Related: Weighing workplace harassment woes

A big company like Blackrock has thousands of business relationships, certainly thousands of clients, and there could literally be millions of employees in those businesses with which it is connected. It would not be surprising if a majority of employees had some relationship with some employee connected to one of those organizations. Every time the company changes business relationships–gets new clients, changes vendors–existing relationships become new, reportable conflicts.

To flag situations where conflicts were possible, you would have to know not only whether your employees had a relationship with someone working for an organization in your business ecosystem but also what role your employee’s relationship partner played in it. Presumably, that requires constant updating from your employees. I suppose employees would also want the company to know when the relationship is over, so they would be reporting “delisting” relationships.

It is hard to imagine all the staff required to keep track of all these possible relationships and then vet them.

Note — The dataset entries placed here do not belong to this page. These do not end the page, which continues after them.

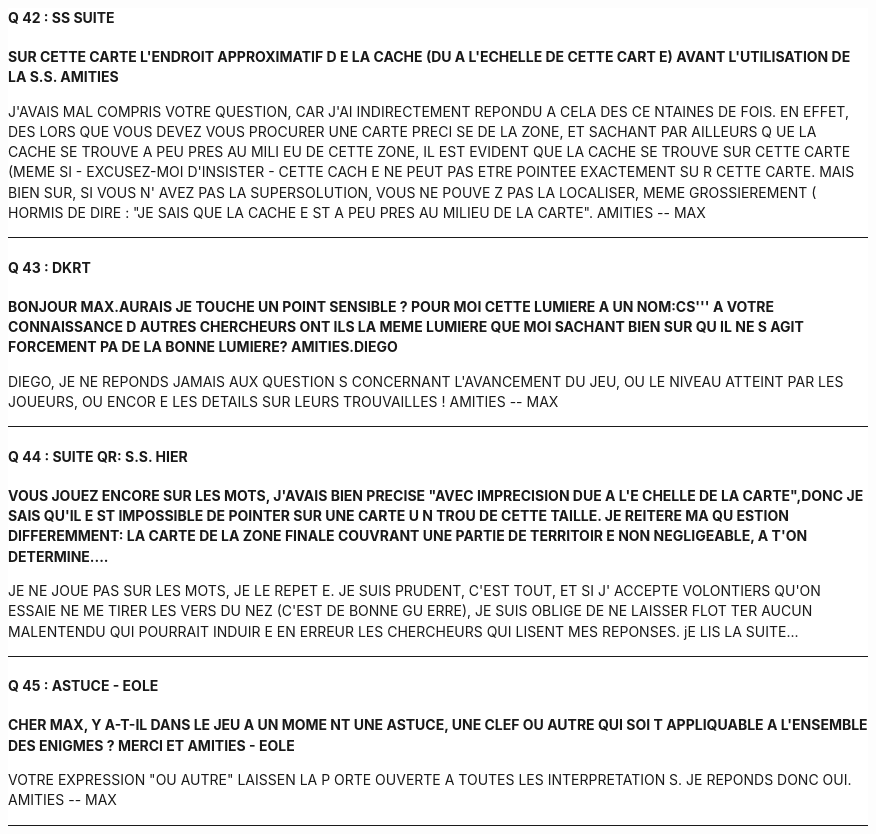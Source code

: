 #### Q 42 : SS SUITE

**SUR CETTE CARTE L'ENDROIT APPROXIMATIF D E LA CACHE (DU A L'ECHELLE DE CETTE CART E) AVANT L'UTILISATION DE LA S.S. AMITIES**

J'AVAIS MAL COMPRIS VOTRE QUESTION, CAR  J'AI
INDIRECTEMENT REPONDU A CELA DES CE NTAINES DE FOIS. EN EFFET, DES LORS
QUE  VOUS DEVEZ VOUS PROCURER UNE CARTE PRECI SE DE LA ZONE, ET SACHANT
PAR AILLEURS Q UE LA CACHE SE TROUVE A PEU PRES AU MILI EU DE CETTE
ZONE, IL EST EVIDENT QUE LA CACHE SE TROUVE SUR CETTE CARTE (MEME
SI - EXCUSEZ-MOI D'INSISTER - CETTE CACH E NE PEUT PAS ETRE POINTEE
EXACTEMENT SU R CETTE CARTE. MAIS BIEN SUR, SI VOUS N' AVEZ PAS LA
SUPERSOLUTION, VOUS NE POUVE Z PAS LA LOCALISER, MEME GROSSIEREMENT (
HORMIS DE DIRE : "JE SAIS QUE LA CACHE E ST A PEU PRES AU MILIEU DE LA
CARTE". AMITIES -- MAX

---

#### Q 43 : DKRT

**BONJOUR MAX.AURAIS JE TOUCHE UN POINT    SENSIBLE ?
POUR MOI CETTE LUMIERE A UN NOM:CS''' A VOTRE CONNAISSANCE D AUTRES
CHERCHEURS ONT ILS LA MEME LUMIERE QUE MOI SACHANT  BIEN SUR QU IL NE S
AGIT FORCEMENT PA DE  LA BONNE LUMIERE? AMITIES.DIEGO**

DIEGO, JE NE REPONDS JAMAIS AUX QUESTION S CONCERNANT
L'AVANCEMENT DU JEU, OU LE NIVEAU ATTEINT PAR LES JOUEURS, OU ENCOR E
LES DETAILS SUR LEURS TROUVAILLES ! AMITIES -- MAX

---

#### Q 44 : SUITE QR: S.S. HIER

**VOUS JOUEZ ENCORE SUR LES MOTS, J'AVAIS  BIEN PRECISE
"AVEC IMPRECISION DUE A L'E CHELLE DE LA CARTE",DONC JE SAIS QU'IL E ST
IMPOSSIBLE DE POINTER SUR UNE CARTE U N TROU DE CETTE TAILLE. JE REITERE
 MA QU ESTION DIFFEREMMENT: LA CARTE DE LA ZONE  FINALE COUVRANT UNE
PARTIE DE TERRITOIR E NON NEGLIGEABLE, A T'ON DETERMINE....**

JE NE JOUE PAS SUR LES MOTS, JE LE REPET E. JE SUIS
PRUDENT, C'EST TOUT, ET SI J' ACCEPTE VOLONTIERS QU'ON ESSAIE NE ME
TIRER LES VERS DU NEZ (C'EST DE BONNE GU ERRE), JE SUIS OBLIGE DE NE
LAISSER FLOT TER AUCUN MALENTENDU QUI POURRAIT INDUIR E EN ERREUR LES
CHERCHEURS QUI LISENT MES REPONSES. jE LIS LA SUITE...

---

#### Q 45 : ASTUCE - EOLE

**CHER MAX, Y A-T-IL DANS LE JEU A UN MOME NT UNE
ASTUCE, UNE CLEF OU AUTRE QUI SOI T APPLIQUABLE A L'ENSEMBLE DES ENIGMES
 ? MERCI ET AMITIES - EOLE**

VOTRE EXPRESSION "OU AUTRE" LAISSEN LA P ORTE OUVERTE A TOUTES LES INTERPRETATION S. JE REPONDS DONC OUI. AMITIES -- MAX

---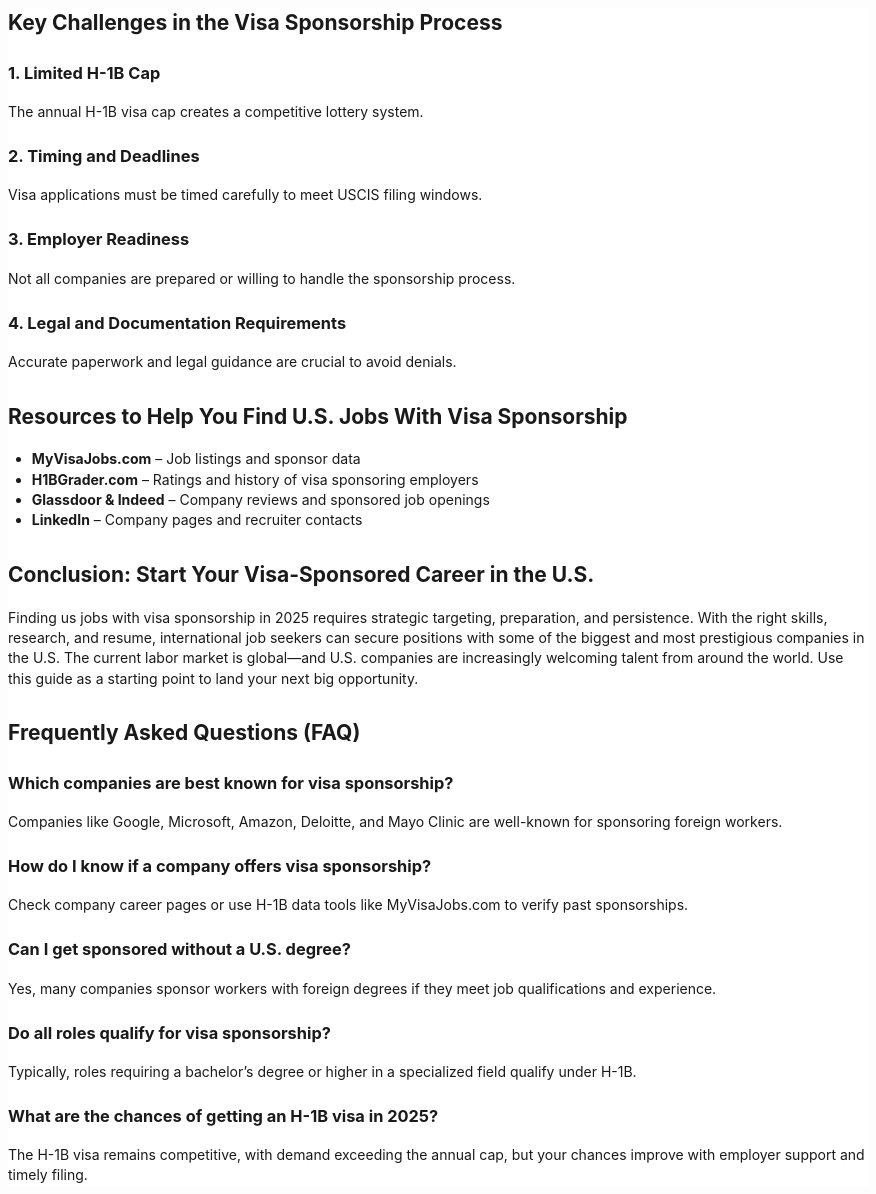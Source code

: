 ## Key Challenges in the Visa Sponsorship Process

### 1. Limited H-1B Cap

The annual H-1B visa cap creates a competitive lottery system.

### 2. Timing and Deadlines

Visa applications must be timed carefully to meet USCIS filing windows.

### 3. Employer Readiness

Not all companies are prepared or willing to handle the sponsorship process.

### 4. Legal and Documentation Requirements

Accurate paperwork and legal guidance are crucial to avoid denials.

## Resources to Help You Find U.S. Jobs With Visa Sponsorship

* **MyVisaJobs.com** – Job listings and sponsor data
* **H1BGrader.com** – Ratings and history of visa sponsoring employers
* **Glassdoor & Indeed** – Company reviews and sponsored job openings
* **LinkedIn** – Company pages and recruiter contacts

## Conclusion: Start Your Visa-Sponsored Career in the U.S.

Finding us jobs with visa sponsorship in 2025 requires strategic targeting, preparation, and persistence. With the right skills, research, and resume, international job seekers can secure positions with some of the biggest and most prestigious companies in the U.S. The current labor market is global—and U.S. companies are increasingly welcoming talent from around the world. Use this guide as a starting point to land your next big opportunity.

## Frequently Asked Questions (FAQ)

### Which companies are best known for visa sponsorship?

Companies like Google, Microsoft, Amazon, Deloitte, and Mayo Clinic are well-known for sponsoring foreign workers.

### How do I know if a company offers visa sponsorship?

Check company career pages or use H-1B data tools like MyVisaJobs.com to verify past sponsorships.

### Can I get sponsored without a U.S. degree?

Yes, many companies sponsor workers with foreign degrees if they meet job qualifications and experience.

### Do all roles qualify for visa sponsorship?

Typically, roles requiring a bachelor’s degree or higher in a specialized field qualify under H-1B.

### What are the chances of getting an H-1B visa in 2025?

The H-1B visa remains competitive, with demand exceeding the annual cap, but your chances improve with employer support and timely filing.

If I am an employee in a company with a policy like this, what is my incentive to comply? Most likely, if the company decides the relationship is a conflict, I would be reassigned to some role where no conflict is possible, which is disruptive at best. Maybe the company will ask the vendor or client that employs your relationship partner to reassign them. Wouldn’t that be fun for your relationship? Knowing the possible resistance to reporting, will the company check your Facebook account to see if you’ve left something off your reporting? How should it deal with “helpful” fellow employees who just want to make sure the company knows who you are dating?

Why not instead rely on a much simpler rule that employees should just avoid any personal relationships that create conflicts of interest with the company, no matter where they might occur? They could still be fired if they had them and did not deal with it. The only answer is because we don’t trust them to do so. Instead, we are going to make them report all their relationships, keeping them updated, which we will then monitor. Someone willing to act truly inappropriately with respect to their employer is not going to report their relationship in any case, so it is not obvious what the advantage is here.

Does any part of this sound like a good idea?